_TASK GOAL:_ Work through the data below and give the number of lines holding "language", nothing more.

(Beginning of PROVIDED DATA)

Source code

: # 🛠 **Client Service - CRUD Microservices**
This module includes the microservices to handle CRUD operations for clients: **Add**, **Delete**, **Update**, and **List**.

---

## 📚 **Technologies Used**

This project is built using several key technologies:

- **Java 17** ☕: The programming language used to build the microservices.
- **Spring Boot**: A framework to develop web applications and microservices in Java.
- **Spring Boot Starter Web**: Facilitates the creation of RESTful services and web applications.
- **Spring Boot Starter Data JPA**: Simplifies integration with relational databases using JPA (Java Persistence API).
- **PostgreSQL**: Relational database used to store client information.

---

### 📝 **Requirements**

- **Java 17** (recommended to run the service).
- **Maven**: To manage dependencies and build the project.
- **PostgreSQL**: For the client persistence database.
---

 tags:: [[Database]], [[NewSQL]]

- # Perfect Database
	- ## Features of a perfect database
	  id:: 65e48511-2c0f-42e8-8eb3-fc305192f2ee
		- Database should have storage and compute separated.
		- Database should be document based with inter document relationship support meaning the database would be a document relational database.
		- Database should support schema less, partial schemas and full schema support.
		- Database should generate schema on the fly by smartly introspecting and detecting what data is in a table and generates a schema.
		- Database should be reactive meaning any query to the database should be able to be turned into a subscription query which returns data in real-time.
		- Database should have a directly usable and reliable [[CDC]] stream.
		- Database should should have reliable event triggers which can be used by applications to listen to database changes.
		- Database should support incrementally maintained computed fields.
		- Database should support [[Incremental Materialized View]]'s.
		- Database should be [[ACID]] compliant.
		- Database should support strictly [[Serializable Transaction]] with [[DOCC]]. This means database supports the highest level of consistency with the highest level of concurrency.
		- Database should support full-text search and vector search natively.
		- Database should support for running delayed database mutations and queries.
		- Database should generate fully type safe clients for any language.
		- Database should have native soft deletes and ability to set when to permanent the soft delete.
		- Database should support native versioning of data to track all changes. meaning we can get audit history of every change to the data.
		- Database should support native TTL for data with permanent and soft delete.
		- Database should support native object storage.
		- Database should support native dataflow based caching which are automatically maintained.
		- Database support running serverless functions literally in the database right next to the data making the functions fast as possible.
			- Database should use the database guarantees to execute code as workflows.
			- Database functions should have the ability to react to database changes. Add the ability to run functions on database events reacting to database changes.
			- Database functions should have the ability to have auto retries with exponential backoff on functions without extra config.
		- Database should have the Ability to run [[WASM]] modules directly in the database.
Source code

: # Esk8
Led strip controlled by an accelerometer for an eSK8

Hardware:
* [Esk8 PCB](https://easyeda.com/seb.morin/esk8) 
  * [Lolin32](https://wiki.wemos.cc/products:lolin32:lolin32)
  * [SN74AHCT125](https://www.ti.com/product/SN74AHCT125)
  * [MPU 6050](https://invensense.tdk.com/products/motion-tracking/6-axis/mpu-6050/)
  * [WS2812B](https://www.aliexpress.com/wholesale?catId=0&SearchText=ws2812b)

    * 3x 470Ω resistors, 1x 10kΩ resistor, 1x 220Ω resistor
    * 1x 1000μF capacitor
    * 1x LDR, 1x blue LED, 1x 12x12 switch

(End of PROVIDED DATA)
(Beginning of PROVIDED DATA)

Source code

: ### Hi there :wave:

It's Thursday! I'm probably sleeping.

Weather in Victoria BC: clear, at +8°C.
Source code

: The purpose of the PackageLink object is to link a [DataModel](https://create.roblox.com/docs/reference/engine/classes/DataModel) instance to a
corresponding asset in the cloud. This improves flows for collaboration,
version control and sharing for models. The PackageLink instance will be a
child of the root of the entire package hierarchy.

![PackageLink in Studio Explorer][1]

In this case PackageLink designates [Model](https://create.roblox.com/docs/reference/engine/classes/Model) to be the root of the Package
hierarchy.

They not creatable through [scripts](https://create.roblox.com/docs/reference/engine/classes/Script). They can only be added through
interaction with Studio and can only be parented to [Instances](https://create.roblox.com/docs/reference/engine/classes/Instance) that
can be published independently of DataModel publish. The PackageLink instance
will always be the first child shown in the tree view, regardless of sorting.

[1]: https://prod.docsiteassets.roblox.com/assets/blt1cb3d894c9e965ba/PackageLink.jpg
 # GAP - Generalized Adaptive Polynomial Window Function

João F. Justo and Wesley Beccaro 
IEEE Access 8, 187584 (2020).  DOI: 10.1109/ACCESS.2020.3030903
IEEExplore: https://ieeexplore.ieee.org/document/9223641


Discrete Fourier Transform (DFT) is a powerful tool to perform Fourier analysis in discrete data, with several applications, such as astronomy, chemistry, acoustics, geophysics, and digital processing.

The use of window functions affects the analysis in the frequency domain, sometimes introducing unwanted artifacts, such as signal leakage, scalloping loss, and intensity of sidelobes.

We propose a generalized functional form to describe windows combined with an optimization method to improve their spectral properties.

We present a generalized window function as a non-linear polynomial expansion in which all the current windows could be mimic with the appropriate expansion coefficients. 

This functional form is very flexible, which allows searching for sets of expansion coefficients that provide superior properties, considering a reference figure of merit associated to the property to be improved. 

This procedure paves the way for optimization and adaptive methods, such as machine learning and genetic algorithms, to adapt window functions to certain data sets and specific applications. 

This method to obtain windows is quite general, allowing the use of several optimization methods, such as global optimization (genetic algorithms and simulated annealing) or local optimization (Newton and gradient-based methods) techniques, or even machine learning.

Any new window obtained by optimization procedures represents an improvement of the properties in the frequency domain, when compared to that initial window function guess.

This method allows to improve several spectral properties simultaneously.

(End of PROVIDED DATA)

_SOLUTION:_ 2